> Exercise objective: Below are records; quote them exactly from the first line through the line that contains "- Tên thư mục".

> Recorded data:
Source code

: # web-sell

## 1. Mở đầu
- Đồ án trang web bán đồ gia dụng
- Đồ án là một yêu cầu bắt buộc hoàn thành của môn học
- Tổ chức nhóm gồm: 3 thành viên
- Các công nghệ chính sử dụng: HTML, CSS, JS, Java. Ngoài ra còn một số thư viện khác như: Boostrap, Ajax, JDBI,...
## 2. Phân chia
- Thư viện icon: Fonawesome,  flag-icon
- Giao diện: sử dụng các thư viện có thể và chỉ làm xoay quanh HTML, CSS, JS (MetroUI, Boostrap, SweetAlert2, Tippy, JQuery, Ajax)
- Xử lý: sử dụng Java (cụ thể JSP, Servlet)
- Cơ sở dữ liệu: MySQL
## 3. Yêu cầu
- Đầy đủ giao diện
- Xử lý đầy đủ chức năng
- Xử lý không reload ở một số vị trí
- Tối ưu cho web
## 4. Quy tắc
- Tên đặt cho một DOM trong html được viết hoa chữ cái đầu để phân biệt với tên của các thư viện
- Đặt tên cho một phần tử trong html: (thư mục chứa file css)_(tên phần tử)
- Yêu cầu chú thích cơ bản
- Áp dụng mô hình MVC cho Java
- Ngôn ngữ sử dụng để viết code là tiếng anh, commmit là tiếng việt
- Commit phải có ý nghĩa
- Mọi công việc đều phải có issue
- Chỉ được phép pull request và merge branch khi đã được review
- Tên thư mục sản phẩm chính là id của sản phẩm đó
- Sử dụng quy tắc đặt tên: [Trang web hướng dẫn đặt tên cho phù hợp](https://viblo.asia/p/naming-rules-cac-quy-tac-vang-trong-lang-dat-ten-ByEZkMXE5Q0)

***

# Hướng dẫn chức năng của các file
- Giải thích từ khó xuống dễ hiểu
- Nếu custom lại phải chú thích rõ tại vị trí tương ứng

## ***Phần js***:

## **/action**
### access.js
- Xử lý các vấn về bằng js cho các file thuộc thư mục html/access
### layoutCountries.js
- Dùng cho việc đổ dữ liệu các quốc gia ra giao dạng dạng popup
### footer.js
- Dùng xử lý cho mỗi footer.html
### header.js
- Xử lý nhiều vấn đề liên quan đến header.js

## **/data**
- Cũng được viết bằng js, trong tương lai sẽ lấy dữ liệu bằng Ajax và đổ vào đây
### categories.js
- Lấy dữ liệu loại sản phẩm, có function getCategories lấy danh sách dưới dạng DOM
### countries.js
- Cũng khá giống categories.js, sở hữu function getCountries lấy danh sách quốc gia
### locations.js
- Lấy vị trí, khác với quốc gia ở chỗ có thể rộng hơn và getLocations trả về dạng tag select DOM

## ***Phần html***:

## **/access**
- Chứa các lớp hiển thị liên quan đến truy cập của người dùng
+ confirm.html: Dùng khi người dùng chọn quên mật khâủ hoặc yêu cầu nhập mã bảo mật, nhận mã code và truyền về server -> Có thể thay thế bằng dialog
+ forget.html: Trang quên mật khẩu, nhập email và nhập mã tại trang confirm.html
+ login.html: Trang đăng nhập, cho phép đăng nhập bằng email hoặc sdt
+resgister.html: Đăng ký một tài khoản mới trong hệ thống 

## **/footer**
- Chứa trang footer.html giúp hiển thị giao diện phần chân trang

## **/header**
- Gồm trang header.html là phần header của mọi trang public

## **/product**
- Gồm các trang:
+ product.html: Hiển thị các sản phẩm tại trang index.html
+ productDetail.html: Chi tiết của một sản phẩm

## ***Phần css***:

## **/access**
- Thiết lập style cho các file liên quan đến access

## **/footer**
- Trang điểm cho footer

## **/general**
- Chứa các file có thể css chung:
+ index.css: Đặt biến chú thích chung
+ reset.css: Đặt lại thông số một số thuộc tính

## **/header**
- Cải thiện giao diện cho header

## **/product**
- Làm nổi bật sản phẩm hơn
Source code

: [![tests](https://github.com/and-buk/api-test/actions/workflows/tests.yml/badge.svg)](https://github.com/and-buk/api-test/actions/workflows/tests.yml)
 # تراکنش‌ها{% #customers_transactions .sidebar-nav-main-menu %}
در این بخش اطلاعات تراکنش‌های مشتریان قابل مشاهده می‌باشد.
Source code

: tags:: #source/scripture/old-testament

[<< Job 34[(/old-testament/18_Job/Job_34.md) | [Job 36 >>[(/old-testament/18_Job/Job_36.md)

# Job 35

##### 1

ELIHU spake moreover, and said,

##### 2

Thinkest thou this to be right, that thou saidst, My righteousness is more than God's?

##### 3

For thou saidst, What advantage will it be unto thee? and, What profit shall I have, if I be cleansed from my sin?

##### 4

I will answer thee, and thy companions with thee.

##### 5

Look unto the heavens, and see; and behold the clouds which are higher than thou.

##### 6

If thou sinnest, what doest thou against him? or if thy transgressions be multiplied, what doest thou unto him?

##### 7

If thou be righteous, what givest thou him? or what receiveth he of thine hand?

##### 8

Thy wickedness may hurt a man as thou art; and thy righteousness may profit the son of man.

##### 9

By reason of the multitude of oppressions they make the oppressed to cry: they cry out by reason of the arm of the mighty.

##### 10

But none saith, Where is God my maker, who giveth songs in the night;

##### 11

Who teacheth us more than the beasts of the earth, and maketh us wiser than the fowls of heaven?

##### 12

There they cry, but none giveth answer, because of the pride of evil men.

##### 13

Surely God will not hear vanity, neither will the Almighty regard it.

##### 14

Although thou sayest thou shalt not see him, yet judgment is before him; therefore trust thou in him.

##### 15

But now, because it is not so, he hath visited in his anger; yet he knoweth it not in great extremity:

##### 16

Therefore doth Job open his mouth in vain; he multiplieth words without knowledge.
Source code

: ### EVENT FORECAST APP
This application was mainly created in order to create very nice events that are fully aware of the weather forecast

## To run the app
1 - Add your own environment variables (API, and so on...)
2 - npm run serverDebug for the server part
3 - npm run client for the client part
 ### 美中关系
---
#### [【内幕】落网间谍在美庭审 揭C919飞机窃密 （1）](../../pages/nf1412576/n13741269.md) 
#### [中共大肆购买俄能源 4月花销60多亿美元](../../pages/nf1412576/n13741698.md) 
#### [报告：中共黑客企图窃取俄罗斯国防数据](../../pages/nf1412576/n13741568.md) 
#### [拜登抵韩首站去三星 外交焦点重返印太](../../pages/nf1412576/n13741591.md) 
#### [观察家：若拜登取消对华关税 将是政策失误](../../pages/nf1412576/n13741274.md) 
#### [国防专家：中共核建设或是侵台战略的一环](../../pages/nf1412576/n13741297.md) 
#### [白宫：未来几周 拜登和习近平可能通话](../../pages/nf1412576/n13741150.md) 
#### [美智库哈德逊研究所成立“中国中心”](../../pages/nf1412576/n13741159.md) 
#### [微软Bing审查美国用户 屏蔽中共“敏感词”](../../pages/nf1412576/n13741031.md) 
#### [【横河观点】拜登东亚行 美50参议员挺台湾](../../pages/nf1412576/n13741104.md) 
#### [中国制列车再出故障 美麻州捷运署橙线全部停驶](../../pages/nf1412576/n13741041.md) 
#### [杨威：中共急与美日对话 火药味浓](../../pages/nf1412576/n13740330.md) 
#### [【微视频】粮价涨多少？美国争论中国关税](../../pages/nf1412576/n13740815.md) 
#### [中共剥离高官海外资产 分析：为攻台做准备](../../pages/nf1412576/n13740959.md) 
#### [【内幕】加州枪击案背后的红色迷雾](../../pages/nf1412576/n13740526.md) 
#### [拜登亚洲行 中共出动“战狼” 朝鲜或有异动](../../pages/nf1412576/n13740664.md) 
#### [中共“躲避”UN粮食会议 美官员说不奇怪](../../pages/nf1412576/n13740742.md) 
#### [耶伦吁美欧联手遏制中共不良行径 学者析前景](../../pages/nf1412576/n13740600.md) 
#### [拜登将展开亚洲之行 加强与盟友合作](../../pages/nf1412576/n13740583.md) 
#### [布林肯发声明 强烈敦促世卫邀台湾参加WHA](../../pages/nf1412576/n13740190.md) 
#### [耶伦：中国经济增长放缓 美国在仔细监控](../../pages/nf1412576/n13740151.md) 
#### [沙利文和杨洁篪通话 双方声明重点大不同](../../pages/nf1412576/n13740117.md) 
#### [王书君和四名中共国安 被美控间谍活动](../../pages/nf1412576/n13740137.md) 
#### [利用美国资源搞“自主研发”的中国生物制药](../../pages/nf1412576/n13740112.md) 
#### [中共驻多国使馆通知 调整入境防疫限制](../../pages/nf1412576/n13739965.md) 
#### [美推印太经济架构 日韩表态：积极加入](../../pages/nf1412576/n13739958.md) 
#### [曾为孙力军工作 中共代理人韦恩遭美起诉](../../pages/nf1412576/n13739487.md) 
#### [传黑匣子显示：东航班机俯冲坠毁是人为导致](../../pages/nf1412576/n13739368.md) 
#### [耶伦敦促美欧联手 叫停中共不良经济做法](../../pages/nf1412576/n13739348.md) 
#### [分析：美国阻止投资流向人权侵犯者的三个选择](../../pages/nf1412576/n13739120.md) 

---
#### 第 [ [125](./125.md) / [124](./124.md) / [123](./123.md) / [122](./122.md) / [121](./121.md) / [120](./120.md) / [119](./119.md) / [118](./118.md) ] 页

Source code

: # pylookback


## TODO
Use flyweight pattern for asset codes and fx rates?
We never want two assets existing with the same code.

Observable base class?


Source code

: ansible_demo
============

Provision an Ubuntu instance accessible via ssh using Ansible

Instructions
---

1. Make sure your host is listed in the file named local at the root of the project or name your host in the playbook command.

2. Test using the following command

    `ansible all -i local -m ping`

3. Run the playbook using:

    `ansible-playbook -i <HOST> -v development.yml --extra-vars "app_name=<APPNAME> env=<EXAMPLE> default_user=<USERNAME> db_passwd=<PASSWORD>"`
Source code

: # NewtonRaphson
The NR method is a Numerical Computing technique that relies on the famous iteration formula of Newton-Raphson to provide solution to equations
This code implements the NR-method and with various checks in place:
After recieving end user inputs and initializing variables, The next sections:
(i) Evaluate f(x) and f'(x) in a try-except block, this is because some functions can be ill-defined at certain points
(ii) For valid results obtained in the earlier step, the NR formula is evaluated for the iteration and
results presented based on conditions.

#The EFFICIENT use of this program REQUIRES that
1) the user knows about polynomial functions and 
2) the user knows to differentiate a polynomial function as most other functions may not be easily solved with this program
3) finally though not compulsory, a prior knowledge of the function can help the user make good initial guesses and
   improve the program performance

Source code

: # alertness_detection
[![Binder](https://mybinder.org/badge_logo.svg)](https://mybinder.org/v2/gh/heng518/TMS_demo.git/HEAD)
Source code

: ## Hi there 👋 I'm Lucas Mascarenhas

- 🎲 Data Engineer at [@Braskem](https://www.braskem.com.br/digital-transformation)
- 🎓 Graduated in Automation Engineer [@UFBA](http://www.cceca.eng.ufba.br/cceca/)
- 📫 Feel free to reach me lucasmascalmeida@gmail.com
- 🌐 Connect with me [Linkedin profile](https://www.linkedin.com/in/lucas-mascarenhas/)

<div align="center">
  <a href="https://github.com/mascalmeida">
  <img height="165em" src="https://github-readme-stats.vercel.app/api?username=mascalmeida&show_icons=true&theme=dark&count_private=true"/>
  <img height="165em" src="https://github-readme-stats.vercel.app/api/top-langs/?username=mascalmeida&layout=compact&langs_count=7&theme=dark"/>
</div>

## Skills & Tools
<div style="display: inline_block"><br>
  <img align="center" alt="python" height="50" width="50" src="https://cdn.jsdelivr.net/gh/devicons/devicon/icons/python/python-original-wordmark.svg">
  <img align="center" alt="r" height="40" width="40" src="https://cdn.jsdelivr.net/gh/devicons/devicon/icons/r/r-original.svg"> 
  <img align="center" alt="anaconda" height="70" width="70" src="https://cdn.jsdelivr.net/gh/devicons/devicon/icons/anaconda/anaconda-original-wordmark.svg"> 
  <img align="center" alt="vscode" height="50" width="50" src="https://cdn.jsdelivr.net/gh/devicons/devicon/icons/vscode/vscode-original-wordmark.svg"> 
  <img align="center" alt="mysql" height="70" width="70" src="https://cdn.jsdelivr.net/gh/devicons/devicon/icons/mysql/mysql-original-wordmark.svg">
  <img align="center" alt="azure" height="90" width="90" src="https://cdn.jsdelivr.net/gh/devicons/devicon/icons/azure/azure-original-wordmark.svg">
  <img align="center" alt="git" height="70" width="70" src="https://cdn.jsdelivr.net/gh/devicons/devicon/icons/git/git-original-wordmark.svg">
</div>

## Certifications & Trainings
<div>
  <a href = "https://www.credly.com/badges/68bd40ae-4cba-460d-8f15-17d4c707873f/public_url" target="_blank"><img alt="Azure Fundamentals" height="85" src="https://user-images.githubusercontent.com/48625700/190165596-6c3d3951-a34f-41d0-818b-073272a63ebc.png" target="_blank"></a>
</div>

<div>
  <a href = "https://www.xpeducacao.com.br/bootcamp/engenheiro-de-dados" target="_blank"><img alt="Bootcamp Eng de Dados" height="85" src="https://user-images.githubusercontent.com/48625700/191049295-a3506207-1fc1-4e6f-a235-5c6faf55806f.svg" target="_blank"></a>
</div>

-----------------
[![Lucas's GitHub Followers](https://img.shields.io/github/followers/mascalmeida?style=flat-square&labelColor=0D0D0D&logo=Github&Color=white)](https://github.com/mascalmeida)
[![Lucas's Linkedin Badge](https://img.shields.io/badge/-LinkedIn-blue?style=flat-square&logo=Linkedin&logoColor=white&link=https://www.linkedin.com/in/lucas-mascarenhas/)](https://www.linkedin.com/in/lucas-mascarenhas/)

> Exercise result:
Source code

: # web-sell

## 1. Mở đầu
- Đồ án trang web bán đồ gia dụng
- Đồ án là một yêu cầu bắt buộc hoàn thành của môn học
- Tổ chức nhóm gồm: 3 thành viên
- Các công nghệ chính sử dụng: HTML, CSS, JS, Java. Ngoài ra còn một số thư viện khác như: Boostrap, Ajax, JDBI,...
## 2. Phân chia
- Thư viện icon: Fonawesome,  flag-icon
- Giao diện: sử dụng các thư viện có thể và chỉ làm xoay quanh HTML, CSS, JS (MetroUI, Boostrap, SweetAlert2, Tippy, JQuery, Ajax)
- Xử lý: sử dụng Java (cụ thể JSP, Servlet)
- Cơ sở dữ liệu: MySQL
## 3. Yêu cầu
- Đầy đủ giao diện
- Xử lý đầy đủ chức năng
- Xử lý không reload ở một số vị trí
- Tối ưu cho web
## 4. Quy tắc
- Tên đặt cho một DOM trong html được viết hoa chữ cái đầu để phân biệt với tên của các thư viện
- Đặt tên cho một phần tử trong html: (thư mục chứa file css)_(tên phần tử)
- Yêu cầu chú thích cơ bản
- Áp dụng mô hình MVC cho Java
- Ngôn ngữ sử dụng để viết code là tiếng anh, commmit là tiếng việt
- Commit phải có ý nghĩa
- Mọi công việc đều phải có issue
- Chỉ được phép pull request và merge branch khi đã được review
- Tên thư mục sản phẩm chính là id của sản phẩm đó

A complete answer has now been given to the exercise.